To set the visual stage for such a devil-may-care character, one might picture the paint bespattered, silk pj bottom-wearing Julian Schnabel, while perhaps from the waist up, the (even more) bare-chested and bronzed Picasso of waning years, cigar in hand.


Beyond the trappings, it’s a footloose and fancy free sort of life, where one can really focus on their art, yet without stress or strain, in a leisurely, almost gentlemanly sort of way. If one chooses to. 

Either way, do or do not, there is no try. 


I’ve tried and failed to figure out how anyone with five kids and three “this old houses” (soon to be added to with two more rental units currently being built) ever thought there’d be a time when “their time” would not be divided and subdivided and sub-subdivided with all the multifaceted interwoven-ness of multiple income streams and repairs and balancing one’s work world with marriage and parenthood (and, no doubt soon, grand-parenthood) –

from which, having perhaps rather spontaneously entered, one may not check out, let alone ever leave. 

Possibly one origin for my romanticized notion of what it meant to be a full time artist was from a few years ago, when I made a five hour drive from Colorado Springs to Snowmass to attend a sold-out lecture at the Anderson Ranch Arts Center featuring the late, celebrated American artist Wendell Castle, then in his early 80’s, who, in another interview, once said,

“I’m not really interested in taking vacations – I’m on vacation all the time.” 

See what I mean?
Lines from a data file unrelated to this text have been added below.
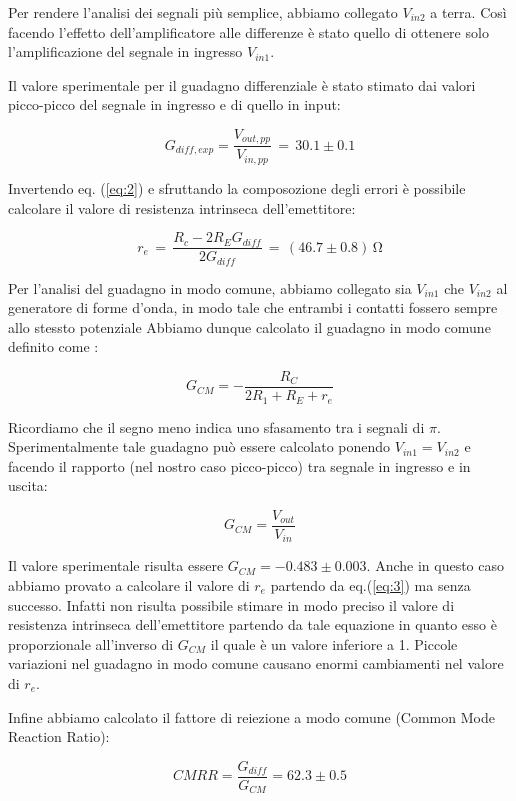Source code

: \noindent Per rendere l'analisi dei segnali più semplice, abbiamo collegato $V_{in2}$ a terra.
Così facendo l'effetto dell'amplificatore alle differenze è stato quello di ottenere solo l'amplificazione del segnale in ingresso $V_{in1}$. 

Il valore sperimentale per il guadagno differenziale è stato stimato dai valori picco-picco del segnale in ingresso e di quello in input:

$$G_{diff,exp}=\frac{V_{out,pp}}{V_{in,pp}} \, = \, 30.1 \pm 0.1$$

Invertendo eq. (\ref{eq:2}) e sfruttando la composozione degli errori è possibile calcolare il valore di resistenza intrinseca dell'emettitore:

$$ r_e \, = \, \frac{R_c-2R_E G_{diff}}{2G_{diff}} \, = \, (46.7\pm0.8) \, \si{\ohm}$$

\noindent Per l'analisi del guadagno in modo comune, abbiamo collegato sia $V_{in1}$ che $V_{in2}$ al generatore di forme d'onda, in modo tale che entrambi i contatti fossero sempre allo stessto potenziale
Abbiamo dunque calcolato il guadagno in modo comune definito come :

\begin{equation}
G_{CM}=-\frac{R_C}{2R_1+R_E+	r_e}
\label{eq:3}
\end{equation}

Ricordiamo che il segno meno indica uno sfasamento tra i segnali di $\pi$.
Sperimentalmente tale guadagno può essere calcolato ponendo $V_{in1}=V_{in2}$ e facendo il rapporto (nel nostro caso picco-picco) tra segnale in ingresso e in uscita:

$$G_{CM}=\frac{V_{out}}{V_{in}}$$

Il valore sperimentale risulta essere $G_{CM} = -0.483 \pm 0.003$. Anche in questo caso abbiamo provato a calcolare il valore di $r_e$ partendo da eq.(\ref{eq:3}) ma senza successo.
Infatti non risulta possibile stimare in modo preciso il valore di resistenza intrinseca dell'emettitore partendo da tale equazione in quanto esso è proporzionale all'inverso di $G_{CM}$ il quale è un valore inferiore a 1.
Piccole variazioni nel guadagno in modo comune causano enormi cambiamenti nel valore di $r_e$. 

Infine abbiamo calcolato il fattore di reiezione a modo comune (Common Mode Reaction Ratio):

\begin{equation}
CMRR=\frac{G_{diff}}{G_{CM}}=62.3\pm0.5
\end{equation}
Peaches and cream, folks! Bon bons, beach chairs, and ocean breezes. Or at least the artist’s equivalent of that for someone wired like me.

From my recollection, Castle described his typical day thusly:

It would begin with him sitting with his wife, unhurriedly reading a newspaper and drinking coffee. Then, he’d meander over to his adjacent studio, a massive building where nearly a dozen assistants were already hard at work at various stages of completing Castle’s whimsical, stack-laminated artistic furniture pieces (of which the studio would produce, on average, about one per week, and which would often fetch six figures apiece). After checking in with each assistant, coffee still in hand, he’d stroll back to his more private, yet still expansive studio space to design and create scale models for new work or perhaps put some finishing hand-tooled touches on a piece before it headed to the finishing room.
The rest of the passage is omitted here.